March 27, 2025
DEI Programs: EEOC Offers Guidance on Prohibited Conduct
Here’s something John shared earlier this week on TheCorporateCounsel.net:
The EEOC recently issued two technical guidance documents following up on President Trump’s executive order targeting private sector DEI programs. The first is a brief document issued jointly by the EEOC & DOJ and is titled “What to Do If You Experience Discrimination Relating to DEI at Work.” The second, which was issued solely by the EEOC, is titled “What You Should Know About DEI-Related Discrimination at Work,” and includes 11 Q&As addressing DEI-related actions that the EEOC regards as discriminatory.
This Seyfarth memo summarizes the guidance contained in the two documents and identifies several specific areas of potential concern, including diverse interview slate policies, employee resource groups with membership restrictions, segregated training and programming, and mentoring or networking programs limited to members of protected classes.

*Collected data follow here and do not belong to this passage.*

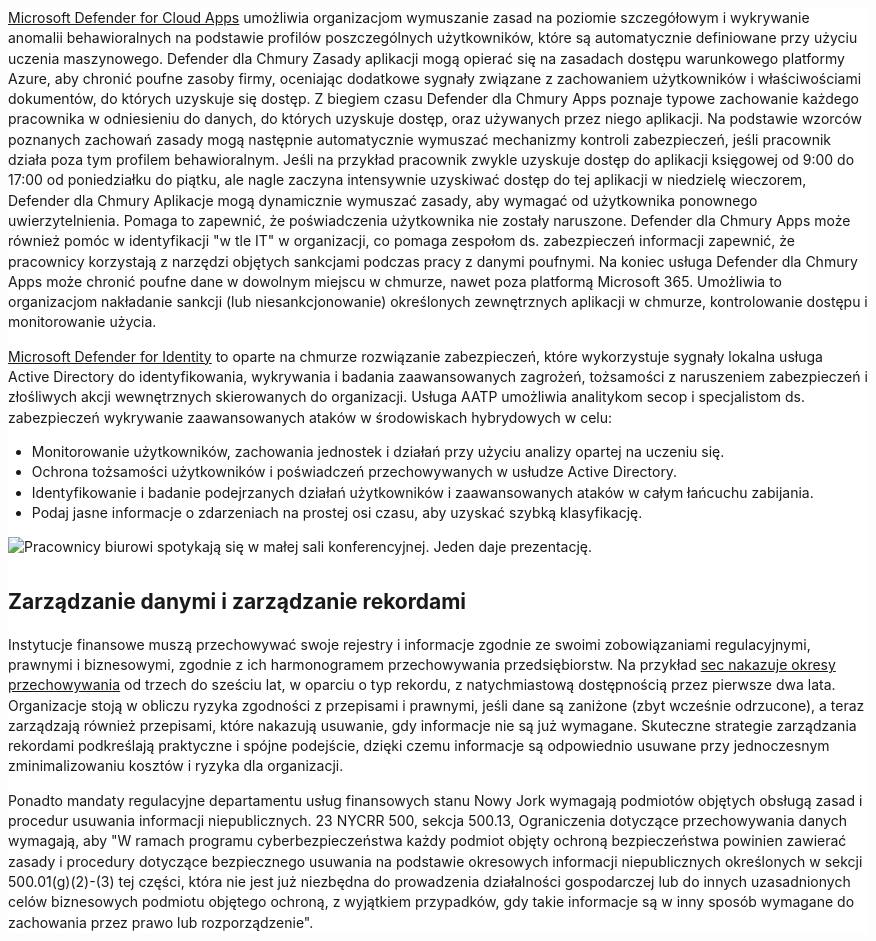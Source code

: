 [Microsoft Defender for Cloud Apps](/cloud-app-security/what-is-cloud-app-security) umożliwia organizacjom wymuszanie zasad na poziomie szczegółowym i wykrywanie anomalii behawioralnych na podstawie profilów poszczególnych użytkowników, które są automatycznie definiowane przy użyciu uczenia maszynowego. Defender dla Chmury Zasady aplikacji mogą opierać się na zasadach dostępu warunkowego platformy Azure, aby chronić poufne zasoby firmy, oceniając dodatkowe sygnały związane z zachowaniem użytkowników i właściwościami dokumentów, do których uzyskuje się dostęp. Z biegiem czasu Defender dla Chmury Apps poznaje typowe zachowanie każdego pracownika w odniesieniu do danych, do których uzyskuje dostęp, oraz używanych przez niego aplikacji. Na podstawie wzorców poznanych zachowań zasady mogą następnie automatycznie wymuszać mechanizmy kontroli zabezpieczeń, jeśli pracownik działa poza tym profilem behawioralnym. Jeśli na przykład pracownik zwykle uzyskuje dostęp do aplikacji księgowej od 9:00 do 17:00 od poniedziałku do piątku, ale nagle zaczyna intensywnie uzyskiwać dostęp do tej aplikacji w niedzielę wieczorem, Defender dla Chmury Aplikacje mogą dynamicznie wymuszać zasady, aby wymagać od użytkownika ponownego uwierzytelnienia. Pomaga to zapewnić, że poświadczenia użytkownika nie zostały naruszone. Defender dla Chmury Apps może również pomóc w identyfikacji "w tle IT" w organizacji, co pomaga zespołom ds. zabezpieczeń informacji zapewnić, że pracownicy korzystają z narzędzi objętych sankcjami podczas pracy z danymi poufnymi. Na koniec usługa Defender dla Chmury Apps może chronić poufne dane w dowolnym miejscu w chmurze, nawet poza platformą Microsoft 365. Umożliwia to organizacjom nakładanie sankcji (lub niesankcjonowanie) określonych zewnętrznych aplikacji w chmurze, kontrolowanie dostępu i monitorowanie użycia.
 
[Microsoft Defender for Identity](/azure-advanced-threat-protection/what-is-atp) to oparte na chmurze rozwiązanie zabezpieczeń, które wykorzystuje sygnały lokalna usługa Active Directory do identyfikowania, wykrywania i badania zaawansowanych zagrożeń, tożsamości z naruszeniem zabezpieczeń i złośliwych akcji wewnętrznych skierowanych do organizacji. Usługa AATP umożliwia analitykom secop i specjalistom ds. zabezpieczeń wykrywanie zaawansowanych ataków w środowiskach hybrydowych w celu:
* Monitorowanie użytkowników, zachowania jednostek i działań przy użyciu analizy opartej na uczeniu się.
* Ochrona tożsamości użytkowników i poświadczeń przechowywanych w usłudze Active Directory.
* Identyfikowanie i badanie podejrzanych działań użytkowników i zaawansowanych ataków w całym łańcuchu zabijania.
* Podaj jasne informacje o zdarzeniach na prostej osi czasu, aby uzyskać szybką klasyfikację.

![Pracownicy biurowi spotykają się w małej sali konferencyjnej. Jeden daje prezentację.](../media/clo1717-corporate-office-021.jpg)
 
## <a name="govern-data-and-manage-records"></a>Zarządzanie danymi i zarządzanie rekordami

Instytucje finansowe muszą przechowywać swoje rejestry i informacje zgodnie ze swoimi zobowiązaniami regulacyjnymi, prawnymi i biznesowymi, zgodnie z ich harmonogramem przechowywania przedsiębiorstw. Na przykład [sec nakazuje okresy przechowywania](https://www.sec.gov/rules/interp/34-47806.htm) od trzech do sześciu lat, w oparciu o typ rekordu, z natychmiastową dostępnością przez pierwsze dwa lata. Organizacje stoją w obliczu ryzyka zgodności z przepisami i prawnymi, jeśli dane są zaniżone (zbyt wcześnie odrzucone), a teraz zarządzają również przepisami, które nakazują usuwanie, gdy informacje nie są już wymagane. Skuteczne strategie zarządzania rekordami podkreślają praktyczne i spójne podejście, dzięki czemu informacje są odpowiednio usuwane przy jednoczesnym zminimalizowaniu kosztów i ryzyka dla organizacji.
 
Ponadto mandaty regulacyjne departamentu usług finansowych stanu Nowy Jork wymagają podmiotów objętych obsługą zasad i procedur usuwania informacji niepublicznych. 23 NYCRR 500, sekcja 500.13, Ograniczenia dotyczące przechowywania danych wymagają, aby "W ramach programu cyberbezpieczeństwa każdy podmiot objęty ochroną bezpieczeństwa powinien zawierać zasady i procedury dotyczące bezpiecznego usuwania na podstawie okresowych informacji niepublicznych określonych w sekcji 500.01(g)(2)-(3) tej części, która nie jest już niezbędna do prowadzenia działalności gospodarczej lub do innych uzasadnionych celów biznesowych podmiotu objętego ochroną,  z wyjątkiem przypadków, gdy takie informacje są w inny sposób wymagane do zachowania przez prawo lub rozporządzenie".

It also notes that the EEOC guidance emphasized that no general business interest in diversity will justify race-motivated employment actions, and also clarified the EEOC’s position on how Title VII applies to other aspects of workplace DEI initiatives and practices. Here’s what the memo has to say about the EEOC’s positions on “reverse discrimination” and mixed motives:
Broad Application of Title VII and Rejection of the Concept of “Reverse” Discrimination: The EEOC’s technical assistance confirms the well-understood principle that Title VII’s protections “apply equally to all workers” and that “different treatment based on race, sex, or another protected characteristic can be unlawful discrimination, no matter which employees or applicants are harmed.” The EEOC rejects the concept of ‘reverse discrimination,’ stating that “there is no such thing as ‘reverse’ discrimination; there is only discrimination.”
Mixed Motive: The EEOC’s technical assistance confirms its position that the mixed-motive standard under Title VII applies fully to DEI-related employment decisions. The document states plainly: “An employment action still is unlawful even if race, sex, or another Title VII protected characteristic was just one factor among other factors contributing to the employer’s decision or action.” It explicitly rejects the argument that discrimination occurs only when protected characteristics are the “but-for” or deciding factor, making clear its position that even partial consideration of race, sex, or other protected characteristics in DEI initiatives can create Title VII liability.
The memo says that the EEOC’s guidance likely foreshadows its upcoming enforcement initiatives and recommends that companies whose current or recent DEI practices may run afoul of this guidance should consider conducting privileged reviews of those initiatives.